The news quoted the People's Daily Health APP today saying that unlike the first phase of the trial, this time the study was larger and a placebo control group was introduced. The study was divided into three groups, namely the middle-dose vaccine group (250 cases), the low-dose vaccine group (125 cases) and the placebo control group (125 cases). According to the report, participants in the Phase 2 vaccine trial do not need to receive 14 days of concentrated observation, and can complete the safety observation by themselves. During this period, the research team will send special personnel to follow up the subjects and guide the subjects to complete the safety observation and recording.

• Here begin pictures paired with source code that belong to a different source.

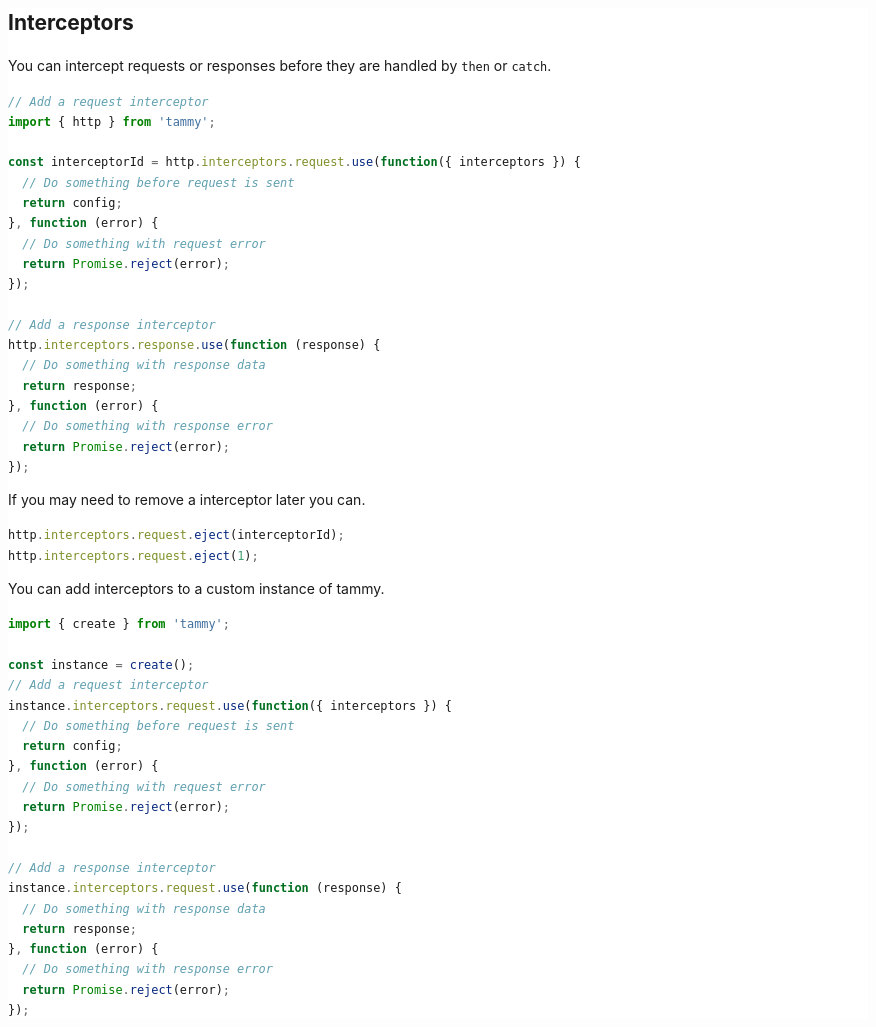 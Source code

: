 ## Interceptors

You can intercept requests or responses before they are handled by `then` or `catch`.

```js
// Add a request interceptor
import { http } from 'tammy';

const interceptorId = http.interceptors.request.use(function({ interceptors }) {
  // Do something before request is sent
  return config;
}, function (error) {
  // Do something with request error
  return Promise.reject(error);
});

// Add a response interceptor
http.interceptors.response.use(function (response) {
  // Do something with response data
  return response;
}, function (error) {
  // Do something with response error
  return Promise.reject(error);
});
```

If you may need to remove a interceptor later you can.

```js
http.interceptors.request.eject(interceptorId);
http.interceptors.request.eject(1);
```

You can add interceptors to a custom instance of tammy.

```js
import { create } from 'tammy';

const instance = create();
// Add a request interceptor
instance.interceptors.request.use(function({ interceptors }) {
  // Do something before request is sent
  return config;
}, function (error) {
  // Do something with request error
  return Promise.reject(error);
});

// Add a response interceptor
instance.interceptors.request.use(function (response) {
  // Do something with response data
  return response;
}, function (error) {
  // Do something with response error
  return Promise.reject(error);
});
```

The report said that in accordance with the requirements of the study protocol, each subject had to complete a study visit on the day of vaccination, 14th, 28th, and 6th month, requiring a total of 4 blood collections.
According to the news, a total of 108 people were enrolled in the first phase of the clinical trial. The safety of the three doses of low, medium and high vaccines was observed. It was found that this vaccine may cause fever, pain at the vaccination site, joint pain and other adverse effects. reaction. Compared with the low- and middle-dose groups, the high-dose group had a higher proportion of high fever (body temperature higher than 38.5 degrees Celsius), but most recovered spontaneously within 24 hours.
Central News Agency said that according to news in mainland China, in general, clinical studies of vaccines are often divided into three phases, and the number of subjects increases sequentially. The first-phase clinical study mainly evaluates the safety of the vaccine and whether it can generate an immune response; the second-phase clinical study is used to adjust and improve the procedures and procedures of clinical vaccination and obtain statistical data such as adverse reactions; the third-phase clinical study mainly evaluates The effectiveness of the vaccine.